How Are Gold Prices Likely to be Affected if Greece Defaults on Their Debt?

Many people are asking the question of how a potential Greek default is likely to affect the price of gold, and we’ll attempt to answer that question in this article.  With one year Greek bonds currently yielding 70%, the possibility of Greece defaulting on their debt is becoming more and more likely.

Considering that gold tends to move inversely to the strength (or lack thereof) of currencies, we’re likely to see some movement in the precious metals market if an actual default takes place.  Let’s run through a couple of different scenarios in an attempt to determine what the likely impact will be on the price of gold.

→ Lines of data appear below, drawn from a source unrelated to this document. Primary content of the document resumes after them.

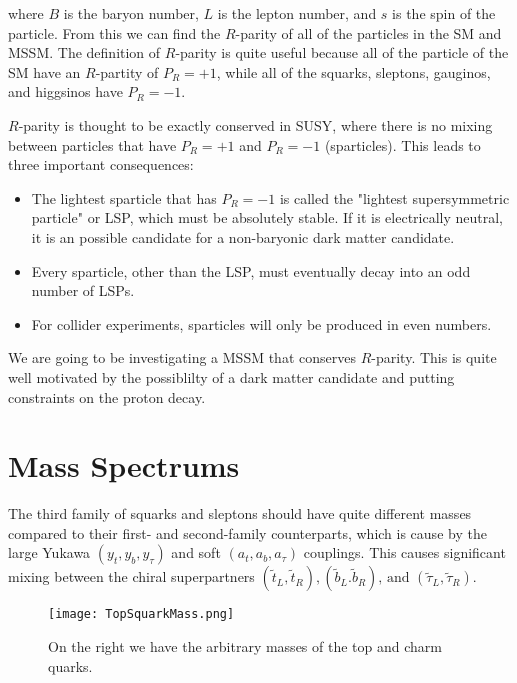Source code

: where $B$ is the baryon number, $L$ is the lepton number, and $s$ is the spin of the particle. From this we can find the $R$-parity of all of the particles in the SM and MSSM. The definition of $R$-parity is quite useful because all of the particle of the SM have an $R$-partity of $P_R=+1$, while all of the squarks, sleptons, gauginos, and higgsinos have $P_R=-1$.

$R$-parity is thought to be exactly conserved in SUSY, where there is no mixing between particles that have $P_R=+1$ and $P_R=-1$ (sparticles). This leads to three important consequences:

 \begin{itemize}
	 \item The lightest sparticle that has $P_R=-1$ is called the "lightest supersymmetric particle" or LSP, which must be absolutely stable. If it is electrically neutral, it is an possible candidate for a non-baryonic dark matter candidate.
	 \item Every sparticle, other than the LSP, must eventually decay into an odd number of LSPs.
	 \item For collider experiments, sparticles will only be produced in even numbers.
 \end{itemize}
 
 We are going to be investigating a MSSM that conserves $R$-parity. This is quite well motivated by the possiblilty of a dark matter candidate and putting constraints on the proton decay. 

\section{Mass Spectrums}

The third family of squarks and sleptons should have quite different masses compared to their first- and second-family counterparts, which is cause by the large Yukawa $(y_t, y_b, y_\tau)$ and soft $(a_t, a_b, a_\tau)$ couplings. This causes significant mixing between the chiral superpartners $(\widetilde{t}_L, \widetilde{t}_R), (\widetilde{b}_L. \widetilde{b}_R)\text{, and } (\widetilde{\tau}_L, \widetilde{\tau}_R)$. 

\begin{figure}
\centering
	\texttt{[image: TopSquarkMass.png]}
 	\caption{On the right we have the arbitrary masses of the top and charm quarks.}
 	\label{StopMass} 
\end{figure}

A default typically indicates a weakness in a currency; however, the Euro is an interesting currency, as the European Union consists of countries with relatively healthy economies and other countries that have junk rated debt.  While not always the case, typically the northern European countries have stronger economies and lower levels of debt, while the southern European countries have higher levels of debt and lower debt ratings.

While Greece has a relatively small economy compared to other European countries, a default would likely have a negative impact (at least temporarily) on the strength of the Euro.  The price of gold would likely go up relative to the Euro, but it won’t necessarily increase in price when measured in dollars, as the dollar could be the beneficiary of investors selling the Euro looking for a safe haven.

On the other hand, a weakening Euro could also cause the dollar to weaken if individuals perceive all major currencies to be suspect in an environment of increasing debt levels, record high deficits, and loose monetary policies.  Prior European sovereign debt issues have caused the price of gold to increase, so this is a possible outcome if Greece in fact ultimately ends up defaulting.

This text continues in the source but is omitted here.